Instructor: Christopher Muscato

Chris has a master's degree in history and teaches at the University of Northern Colorado.

With this lesson plan, your students are going to create a small portfolio of abstract art. In the process, they will learn to talk about the processes and methods of abstract art as well as learn to describe art analytically.

Learning Objectives

Upon completion of this lesson, students will be able to:

  • Define the ideologies and methods behind abstract art
  • Identify several notable works of abstract art and describe them analytically
  • Appreciate the impacts of colors and methods on the creation of abstract art

Length

60-90 minutes

Curriculum Standards

  • CCSS.ELA-LITERACY.SL.9-10.1.C

Propel conversations by posing and responding to questions that relate the current discussion to broader themes or larger ideas; actively incorporate others into the discussion; and clarify, verify, or challenge ideas and conclusions.

  • CCSS.ELA-LITERACY.SL.9-10.1.D

Respond thoughtfully to diverse perspectives, summarize points of agreement and disagreement, and, when warranted, qualify or justify their own views and understanding and make new connections in light of the evidence and reasoning presented.
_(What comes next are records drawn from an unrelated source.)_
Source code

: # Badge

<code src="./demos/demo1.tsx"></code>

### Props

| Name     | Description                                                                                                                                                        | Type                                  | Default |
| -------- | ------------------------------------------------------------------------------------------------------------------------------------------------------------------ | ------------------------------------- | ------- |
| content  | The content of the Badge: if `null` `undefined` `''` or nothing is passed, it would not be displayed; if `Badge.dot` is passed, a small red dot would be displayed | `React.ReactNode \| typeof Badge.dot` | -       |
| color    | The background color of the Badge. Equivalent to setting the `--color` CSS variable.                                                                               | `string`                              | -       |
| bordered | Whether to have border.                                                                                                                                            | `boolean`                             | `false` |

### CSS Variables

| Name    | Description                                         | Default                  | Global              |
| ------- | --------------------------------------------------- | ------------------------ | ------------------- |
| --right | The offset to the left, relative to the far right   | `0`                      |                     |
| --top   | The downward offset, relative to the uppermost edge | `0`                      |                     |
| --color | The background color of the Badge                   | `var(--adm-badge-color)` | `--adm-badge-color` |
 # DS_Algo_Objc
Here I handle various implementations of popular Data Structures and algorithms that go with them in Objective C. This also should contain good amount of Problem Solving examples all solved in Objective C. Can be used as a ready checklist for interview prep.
  • CCSS.ELA-LITERACY.SL.9-10.2

Integrate multiple sources of information presented in diverse media or formats (e.g., visually, quantitatively, orally) evaluating the credibility and accuracy of each source.

Materials

  • Slideshow of non-representational and abstract art
  • Several pieces of blank, white paper
  • Strands of yarn, 12-18 inches in length
  • Tempera paints, or paints of similar consistency
  • Watercolor paints

Instructions

  • Begin with a slideshow of abstract, non-representational art. The slideshow should include paintings from a range of artistic movements, potentially including Cubism, Suprematism, De Stijl, Abstract Expressionism, and Minimalism.
  • As you go through these works of art, ask students to consider the following questions and debate them as a class.
    • Why do artists create works that do not have a subject? What is the point of these paintings?
    • What is art for art's sake? By abstracting objects into simple shapes and colors, what can artists explore? Why can't they do this with representational art?
    • With paintings like Pollock's, what role does chance play in the final product? Why would artists abandon control of the final composition? Can the process of creating art be as important as the final composition?
    • Do these paintings look unpleasant? How do artists maintain a sense of aesthetic control and harmony when working with abstract art? What role does color play in this?
  • Hand out sheets of blank, white paper to students, as well as paints, brushes and five pieces of yarn.
  • Write these instructions on the board so that students know what they'll be doing before they begin. You may consider demonstrating the process as well:
    • Mix paints to achieve desired colors.
    • Dip one piece of yarn into paint, holding one end so that it remains clean.
    • Lay that piece of string in desired patterns onto the paper.
    • Gently fold paper in half so that both sides touch the paper, then unfold it. This should create a mirrored image on the paper.
    • Repeat process with the other four pieces of yarn.